*WORK ORDER*:
Among the lines below, take the one holding "from $4d$ to", the one holding "current interpretability work", and all lines between them. Set them down exactly.

Records from a collection
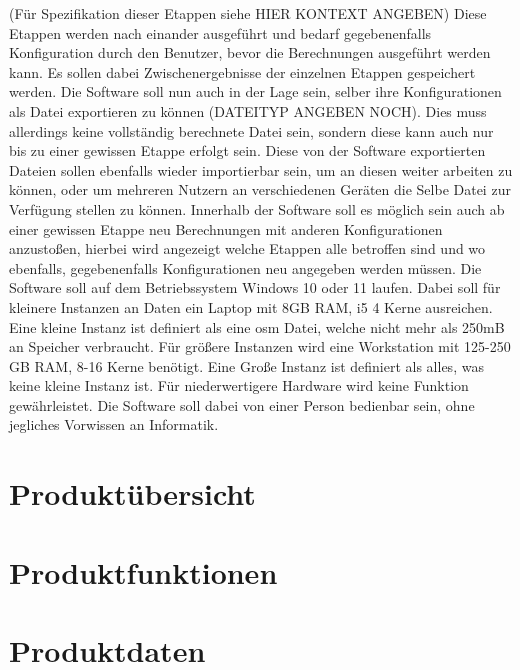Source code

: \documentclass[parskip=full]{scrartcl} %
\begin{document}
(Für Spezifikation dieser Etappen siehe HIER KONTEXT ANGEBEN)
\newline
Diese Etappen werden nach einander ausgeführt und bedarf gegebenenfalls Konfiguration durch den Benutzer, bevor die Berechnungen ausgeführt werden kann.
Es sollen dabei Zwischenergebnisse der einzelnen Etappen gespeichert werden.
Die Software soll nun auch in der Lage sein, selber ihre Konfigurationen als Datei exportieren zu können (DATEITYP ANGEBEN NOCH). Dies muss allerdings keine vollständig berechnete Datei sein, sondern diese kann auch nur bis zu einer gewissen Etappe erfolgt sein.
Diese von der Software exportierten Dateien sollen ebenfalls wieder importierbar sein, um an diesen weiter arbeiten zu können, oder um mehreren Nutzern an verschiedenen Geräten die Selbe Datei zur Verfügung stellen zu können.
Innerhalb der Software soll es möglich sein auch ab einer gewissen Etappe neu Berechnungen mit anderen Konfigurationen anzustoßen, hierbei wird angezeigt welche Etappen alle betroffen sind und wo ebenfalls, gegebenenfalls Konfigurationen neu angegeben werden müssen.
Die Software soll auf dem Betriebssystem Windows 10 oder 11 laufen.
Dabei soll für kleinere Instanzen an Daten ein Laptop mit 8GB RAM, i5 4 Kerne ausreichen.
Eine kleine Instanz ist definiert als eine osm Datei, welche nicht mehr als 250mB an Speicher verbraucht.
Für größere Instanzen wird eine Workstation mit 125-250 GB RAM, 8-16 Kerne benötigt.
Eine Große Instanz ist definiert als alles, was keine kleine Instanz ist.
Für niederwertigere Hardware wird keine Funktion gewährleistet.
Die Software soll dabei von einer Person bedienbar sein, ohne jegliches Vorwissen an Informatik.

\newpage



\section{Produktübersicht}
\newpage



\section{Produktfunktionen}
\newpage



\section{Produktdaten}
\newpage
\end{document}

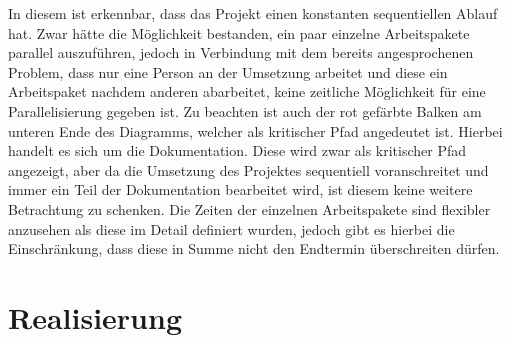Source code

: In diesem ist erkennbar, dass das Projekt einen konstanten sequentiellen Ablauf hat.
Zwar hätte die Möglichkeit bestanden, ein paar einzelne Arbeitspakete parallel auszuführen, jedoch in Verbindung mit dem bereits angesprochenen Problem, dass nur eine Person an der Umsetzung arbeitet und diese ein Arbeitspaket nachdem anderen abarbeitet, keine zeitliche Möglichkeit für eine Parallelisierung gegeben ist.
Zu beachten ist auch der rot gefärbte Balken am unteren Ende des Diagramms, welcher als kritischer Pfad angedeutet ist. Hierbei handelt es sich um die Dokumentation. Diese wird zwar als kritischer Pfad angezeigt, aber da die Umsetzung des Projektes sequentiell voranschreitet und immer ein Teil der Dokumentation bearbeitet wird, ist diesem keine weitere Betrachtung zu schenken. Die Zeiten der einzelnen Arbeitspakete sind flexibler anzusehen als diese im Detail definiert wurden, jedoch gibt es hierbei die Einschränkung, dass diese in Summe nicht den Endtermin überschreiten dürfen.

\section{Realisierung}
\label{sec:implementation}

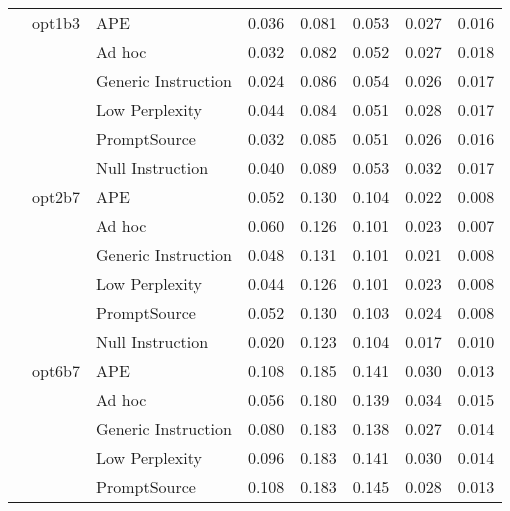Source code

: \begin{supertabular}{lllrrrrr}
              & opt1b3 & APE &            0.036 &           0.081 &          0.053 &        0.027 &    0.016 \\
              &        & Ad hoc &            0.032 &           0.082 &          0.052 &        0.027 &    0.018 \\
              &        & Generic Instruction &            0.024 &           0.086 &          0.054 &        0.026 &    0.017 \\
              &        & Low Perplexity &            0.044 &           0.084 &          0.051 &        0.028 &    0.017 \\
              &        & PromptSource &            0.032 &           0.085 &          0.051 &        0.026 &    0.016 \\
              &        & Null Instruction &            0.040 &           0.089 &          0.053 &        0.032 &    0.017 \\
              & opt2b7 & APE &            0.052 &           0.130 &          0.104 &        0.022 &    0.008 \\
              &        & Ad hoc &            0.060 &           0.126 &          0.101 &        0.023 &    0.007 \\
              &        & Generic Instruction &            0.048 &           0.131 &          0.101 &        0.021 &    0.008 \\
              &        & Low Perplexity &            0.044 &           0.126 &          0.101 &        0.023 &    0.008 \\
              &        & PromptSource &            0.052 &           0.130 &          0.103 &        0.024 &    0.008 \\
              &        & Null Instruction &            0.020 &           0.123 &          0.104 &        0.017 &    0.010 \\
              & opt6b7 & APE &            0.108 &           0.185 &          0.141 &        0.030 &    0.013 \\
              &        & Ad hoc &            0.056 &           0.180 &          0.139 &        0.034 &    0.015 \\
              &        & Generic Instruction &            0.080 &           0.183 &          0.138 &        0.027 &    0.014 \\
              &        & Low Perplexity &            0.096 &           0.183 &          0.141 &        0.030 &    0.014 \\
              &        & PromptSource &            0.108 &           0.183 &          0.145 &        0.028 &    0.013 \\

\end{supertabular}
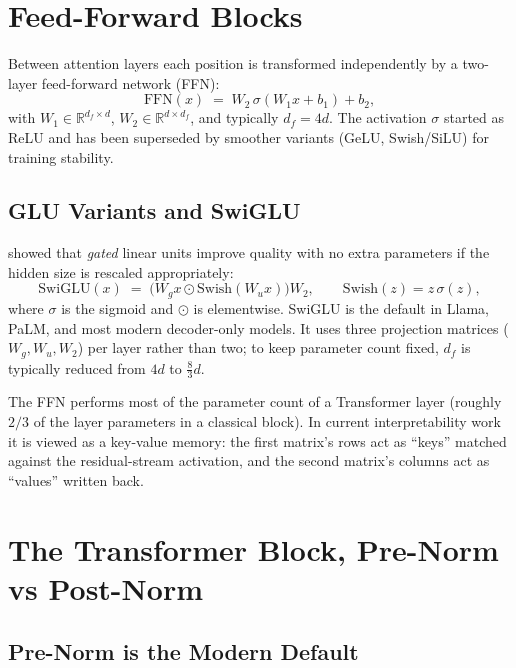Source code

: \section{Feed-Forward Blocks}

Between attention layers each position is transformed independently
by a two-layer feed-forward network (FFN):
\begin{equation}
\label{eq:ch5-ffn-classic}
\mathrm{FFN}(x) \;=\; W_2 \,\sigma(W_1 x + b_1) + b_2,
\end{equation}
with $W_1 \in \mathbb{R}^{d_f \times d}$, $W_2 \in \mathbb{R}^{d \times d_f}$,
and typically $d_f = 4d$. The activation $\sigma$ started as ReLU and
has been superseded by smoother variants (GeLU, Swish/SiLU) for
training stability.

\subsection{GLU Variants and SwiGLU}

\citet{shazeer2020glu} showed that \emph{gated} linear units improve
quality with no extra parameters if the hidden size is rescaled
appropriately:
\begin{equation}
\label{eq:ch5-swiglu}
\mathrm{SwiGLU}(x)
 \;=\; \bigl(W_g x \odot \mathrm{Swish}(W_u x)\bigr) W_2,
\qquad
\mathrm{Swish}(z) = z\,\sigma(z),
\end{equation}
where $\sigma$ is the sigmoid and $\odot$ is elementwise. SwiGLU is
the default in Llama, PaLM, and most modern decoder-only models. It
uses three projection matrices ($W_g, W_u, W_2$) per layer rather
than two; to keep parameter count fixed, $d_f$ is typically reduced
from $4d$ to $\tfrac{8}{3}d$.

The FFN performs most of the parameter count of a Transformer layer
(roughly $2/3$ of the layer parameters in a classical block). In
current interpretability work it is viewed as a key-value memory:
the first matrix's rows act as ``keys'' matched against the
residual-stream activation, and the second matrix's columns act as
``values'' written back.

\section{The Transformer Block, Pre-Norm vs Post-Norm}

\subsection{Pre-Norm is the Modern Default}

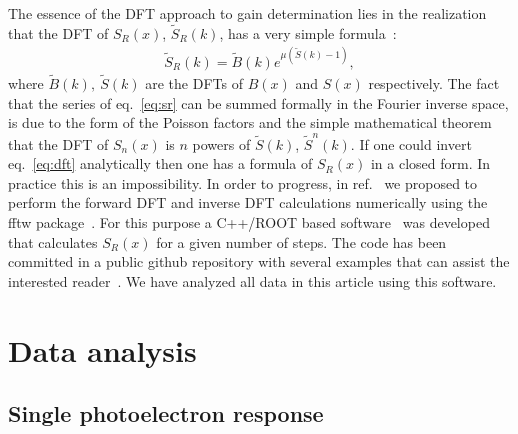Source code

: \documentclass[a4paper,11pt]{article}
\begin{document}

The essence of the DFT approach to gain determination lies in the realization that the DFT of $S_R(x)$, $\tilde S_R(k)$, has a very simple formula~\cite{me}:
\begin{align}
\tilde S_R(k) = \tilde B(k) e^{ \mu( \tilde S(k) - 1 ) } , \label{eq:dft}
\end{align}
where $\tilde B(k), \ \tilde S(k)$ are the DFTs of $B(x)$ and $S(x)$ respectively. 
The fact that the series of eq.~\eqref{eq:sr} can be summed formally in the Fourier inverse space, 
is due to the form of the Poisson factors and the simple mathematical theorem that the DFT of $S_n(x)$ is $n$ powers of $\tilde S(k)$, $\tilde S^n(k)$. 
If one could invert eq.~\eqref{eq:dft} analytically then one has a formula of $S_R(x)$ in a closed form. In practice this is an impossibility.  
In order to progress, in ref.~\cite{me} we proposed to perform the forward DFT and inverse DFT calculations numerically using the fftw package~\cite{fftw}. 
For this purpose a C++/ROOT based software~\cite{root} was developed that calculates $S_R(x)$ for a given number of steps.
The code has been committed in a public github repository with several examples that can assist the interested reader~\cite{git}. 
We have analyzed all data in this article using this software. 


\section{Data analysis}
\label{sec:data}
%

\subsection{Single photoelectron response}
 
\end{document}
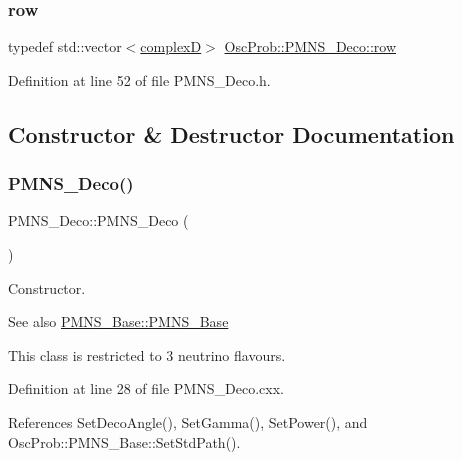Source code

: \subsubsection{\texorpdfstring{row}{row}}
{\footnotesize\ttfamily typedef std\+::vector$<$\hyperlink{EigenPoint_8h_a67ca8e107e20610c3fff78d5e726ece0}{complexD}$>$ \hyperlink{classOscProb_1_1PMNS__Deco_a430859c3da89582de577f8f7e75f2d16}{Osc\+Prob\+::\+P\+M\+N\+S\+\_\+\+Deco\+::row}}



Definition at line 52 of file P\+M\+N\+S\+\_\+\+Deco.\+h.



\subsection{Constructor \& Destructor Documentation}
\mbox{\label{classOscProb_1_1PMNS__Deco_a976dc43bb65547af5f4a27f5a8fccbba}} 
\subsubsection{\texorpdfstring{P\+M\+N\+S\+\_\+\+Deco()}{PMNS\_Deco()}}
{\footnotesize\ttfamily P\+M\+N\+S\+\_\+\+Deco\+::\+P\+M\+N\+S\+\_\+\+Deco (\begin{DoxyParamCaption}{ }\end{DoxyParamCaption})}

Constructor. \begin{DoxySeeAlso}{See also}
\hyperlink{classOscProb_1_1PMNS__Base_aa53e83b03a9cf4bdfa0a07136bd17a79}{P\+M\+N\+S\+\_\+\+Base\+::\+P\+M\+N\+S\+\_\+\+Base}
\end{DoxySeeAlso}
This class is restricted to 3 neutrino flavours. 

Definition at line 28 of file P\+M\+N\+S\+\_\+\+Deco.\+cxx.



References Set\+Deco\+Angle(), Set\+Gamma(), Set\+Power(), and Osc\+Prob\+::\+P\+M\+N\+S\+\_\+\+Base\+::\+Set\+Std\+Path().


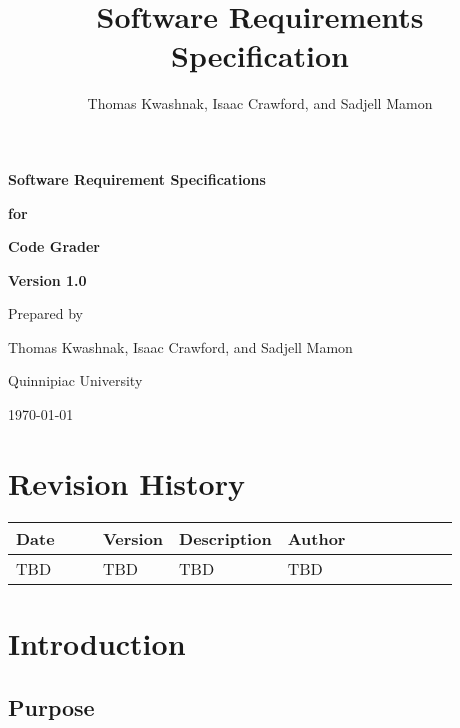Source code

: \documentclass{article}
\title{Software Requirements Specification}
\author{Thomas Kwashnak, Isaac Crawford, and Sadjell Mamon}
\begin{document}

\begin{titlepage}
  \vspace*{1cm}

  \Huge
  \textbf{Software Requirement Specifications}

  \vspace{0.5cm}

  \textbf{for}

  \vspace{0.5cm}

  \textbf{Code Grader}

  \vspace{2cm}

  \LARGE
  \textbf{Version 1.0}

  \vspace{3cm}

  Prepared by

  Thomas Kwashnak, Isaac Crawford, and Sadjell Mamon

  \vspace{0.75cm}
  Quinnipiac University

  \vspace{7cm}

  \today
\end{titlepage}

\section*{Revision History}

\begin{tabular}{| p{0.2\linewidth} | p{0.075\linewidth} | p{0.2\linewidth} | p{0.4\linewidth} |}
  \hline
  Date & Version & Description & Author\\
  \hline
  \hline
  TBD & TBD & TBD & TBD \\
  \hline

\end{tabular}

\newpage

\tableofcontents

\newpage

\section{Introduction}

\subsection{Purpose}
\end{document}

*RESPONSE AREA*:
from $4d$ to $\tfrac{8}{3}d$.

The FFN performs most of the parameter count of a Transformer layer
(roughly $2/3$ of the layer parameters in a classical block). In
current interpretability work it is viewed as a key-value memory:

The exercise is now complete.